/Trump Calls UK Protests ‘Fake News’ – But They Could Be Heard From His Presser

Trump Calls UK Protests ‘Fake News’ – But They Could Be Heard From His Presser

Anti-Trump protesters could be heard from inside his press conference with Theresa May, despite the US president’s best efforts to decry them as – you guessed it – “fake news”.

At the end of the first day of his state visit on Monday, Trump tweeted: “London part of trip is going really well. The Queen and the entire Royal family have been fantastic.”

He then added: “Haven’t seen any protests yet, but I’m sure the Fake News will be working hard to find them. Great love all around.”

He doubled down on the claim during a press conference with Prime Minister Theresa May on Tuesday, adding that there were “thousands of people cheering” on his way to Downing Street and that “a lot of it is fake news…it was tremendous spirit and love”.

He accused the protests of being “put in for political reasons”.

But it didn’t take much hard work for anyone in central London – let alone journalists – to encounter fervent opponents.

Parts of the capital were alight with rallies, gatherings and speeches for much of Tuesday.

The demonstrations on Tuesday have been creative, from the 20ft Trump Baby blimp kicking off day two of the visit, to a rally in Westminster attended by thousands.

Although the numbers were lower than the hundreds of thousands that organisers had hoped for, speeches by Labour leader Jeremy Corbyn and Tottenham MP David Lammy definitely happened. No fake news there.

Protesters waving anti-Trump placards took to Trafalgar Square, and a 16ft talking robot depicted as Trump on a gold toilet took centre stage at one point.

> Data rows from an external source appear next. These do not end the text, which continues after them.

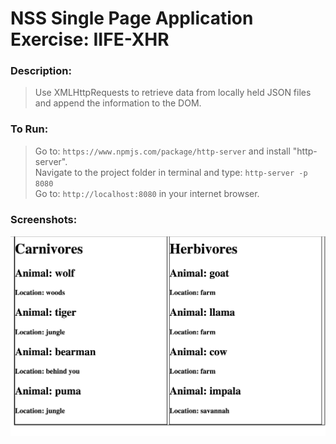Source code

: # NSS Single Page Application Exercise: IIFE-XHR 
### Description:

> Use XMLHttpRequests to retrieve data from locally held JSON files  
> and append the information to the DOM.

### To Run:
> Go to: `https://www.npmjs.com/package/http-server` and install "http-server".  
> Navigate to the project folder in terminal and type: `http-server -p 8080`  
> Go to: `http://localhost:8080` in your internet browser.  

### Screenshots:

![Screenshot of IIFF-XHR](https://raw.githubusercontent.com/mattbruton/iife_xhr/master/Screenshots/IIFE-XHRSS.png)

At least 100,000 demonstrators took to the streets of London during Trump’s ‘working visit’ last July. According to Guardian columnist Owen Jones, some 75,000 people showed up on Tuesday.

Associated Press

And on Monday, Amnesty International unfurled a series of huge banners across the side of Vauxhall Bridge, one of which read “resist Trump”.

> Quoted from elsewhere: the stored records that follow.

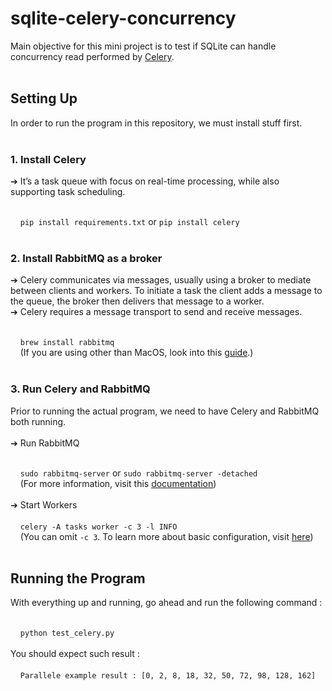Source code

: # sqlite-celery-concurrency
Main objective for this mini project is to test if SQLite can handle concurrency read performed by [Celery](https://docs.celeryproject.org/en/stable/index.html).
<br><br>

<h2>Setting Up</h2>
In order to run the program in this repository, we must install stuff first.
<br><br>
<h3>1. Install Celery</h3>
➔ It’s a task queue with focus on real-time processing, while also supporting task scheduling.
<br><br>

&nbsp;&nbsp;&nbsp;&nbsp;`pip install requirements.txt` or `pip install celery`<br><br>

<h3>2. Install RabbitMQ as a broker</h3>
➔ Celery communicates via messages, usually using a broker to mediate between clients and workers. To initiate a task the client adds a message to the queue, the broker then delivers that message to a worker.<br>
➔ Celery requires a message transport to send and receive messages.
<br><br>

&nbsp;&nbsp;&nbsp;&nbsp;`brew install rabbitmq`
<br>
&nbsp;&nbsp;&nbsp;&nbsp;(If you are using other than MacOS, look into this [guide](https://docs.celeryproject.org/en/stable/getting-started/brokers/rabbitmq.html#setting-up-rabbitmq).)
<br><br>

<h3>3. Run Celery and RabbitMQ</h3>
Prior to running the actual program, we need to have Celery and RabbitMQ both running.
<br><br>
➔ Run RabbitMQ
<br><br>

&nbsp;&nbsp;&nbsp;&nbsp;`sudo rabbitmq-server` or `sudo rabbitmq-server -detached`
<br>
&nbsp;&nbsp;&nbsp;&nbsp;(For more information, visit this [documentation](https://docs.celeryproject.org/en/stable/getting-started/brokers/rabbitmq.html#starting-stopping-the-rabbitmq-server))
<br><br>
➔ Start Workers
<br><br>
&nbsp;&nbsp;&nbsp;&nbsp;`celery -A tasks worker -c 3 -l INFO`
<br>
&nbsp;&nbsp;&nbsp;&nbsp;(You can omit `-c 3`. To learn more about basic configuration, visit [here](https://docs.celeryproject.org/en/stable/getting-started/next-steps.html#starting-the-worker))
<br><br>

<h2>Running the Program</h2>
With everything up and running, go ahead and run the following command :
<br><br>

&nbsp;&nbsp;&nbsp;&nbsp;`python test_celery.py`
<br><br>
You should expect such result :
<br><br>
&nbsp;&nbsp;&nbsp;&nbsp;`Parallele example result :
[0, 2, 8, 18, 32, 50, 72, 98, 128, 162]`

But there were nowhere near as many as 1 million Londoners as predicted by a YouGov/Queen Mary University London poll out last month.

As for the “great love all around”? There were a few supporters and well-wishers about with “welcome” banners, however they were outnumbered.

A sprinkling of bystanders welcomed the presidential motorcade as it rolled into Downing Street on Tuesday afternoon.

Trump and First Lady Melania have seen the red carpet rolled out for them since they touched down in Stansted airport on Monday, enjoying a tour of Westminster Abbey and a State Banquet with senior royals, among other events.

The joint press conference between the two heads of state saw Trump briefly discuss a post-Brexit US-UK trade deal. He also ruffled feathers by saying that the NHS would be on the table during negotiations.

He also awkwardly asked Tory leadership hopeful Michael Gove whether his rival for the top job – Boris Johnson – would “do a good job”.

Trump also fuelled his ongoing beef with mayor of London Sadiq Khan, saying he was “not a very good mayor from what I understand”.